May 11, 2017 at 7 p.m. - 9 p.m.
New England Aquarium
1 Central Wharf Boston, MA 02110
Dr. Jodie Rummer; Associate Professor, Australian Research Council (ARC) Centre of Excellence for Coral Reef Studies, James Cook Unviersity
Maggie See (email@example.com, 617-973-6596)
Globally, coral reefs are at risk to human-induced stressors – such as ocean warming, acidification, and hypoxia – now more than at any time in recorded history. Dramatic effects on fish performance, distribution, and overall ecosystem health are predicted. While the evolutionary success of fish is credited to their adaptations to challenging environmental conditions, whether they can keep pace with the large-scale, rapid changes plaguing their habitats today is not known.

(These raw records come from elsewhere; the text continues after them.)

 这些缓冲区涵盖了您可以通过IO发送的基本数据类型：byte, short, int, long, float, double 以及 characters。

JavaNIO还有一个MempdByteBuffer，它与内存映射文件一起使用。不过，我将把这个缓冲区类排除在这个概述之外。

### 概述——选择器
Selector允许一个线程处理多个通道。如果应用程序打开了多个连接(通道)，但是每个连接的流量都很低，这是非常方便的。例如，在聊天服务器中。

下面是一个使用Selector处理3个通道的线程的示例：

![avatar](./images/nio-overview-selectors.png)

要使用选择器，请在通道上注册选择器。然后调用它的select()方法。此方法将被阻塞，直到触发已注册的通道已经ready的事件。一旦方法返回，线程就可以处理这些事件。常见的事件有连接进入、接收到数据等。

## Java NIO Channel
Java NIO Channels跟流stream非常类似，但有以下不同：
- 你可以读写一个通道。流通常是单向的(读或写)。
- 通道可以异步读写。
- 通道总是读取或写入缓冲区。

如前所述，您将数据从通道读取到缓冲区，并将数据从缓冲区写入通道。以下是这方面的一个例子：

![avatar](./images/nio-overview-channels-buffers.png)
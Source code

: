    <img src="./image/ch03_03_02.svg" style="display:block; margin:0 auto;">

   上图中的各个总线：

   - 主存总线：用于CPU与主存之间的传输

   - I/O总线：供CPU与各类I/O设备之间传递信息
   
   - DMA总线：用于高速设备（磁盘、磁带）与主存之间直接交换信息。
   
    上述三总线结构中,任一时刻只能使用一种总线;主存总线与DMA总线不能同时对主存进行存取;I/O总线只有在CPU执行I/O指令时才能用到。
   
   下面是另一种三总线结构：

Coral reef fishes may be at greater risk as they diversified during a time of relative stable environmental conditions, and today’s rapidly changing conditions may heighten their vulnerability. Through my research, I am tracking metabolic and swimming performance of fishes under climate change relevant conditions, across development and species, and over multiple generations. This information is crucial for making predictions as to which species and/or populations may be most at risk from climate change and whether the fishes’ long evolutionary history will be enough to protect them from future changes in their habitat.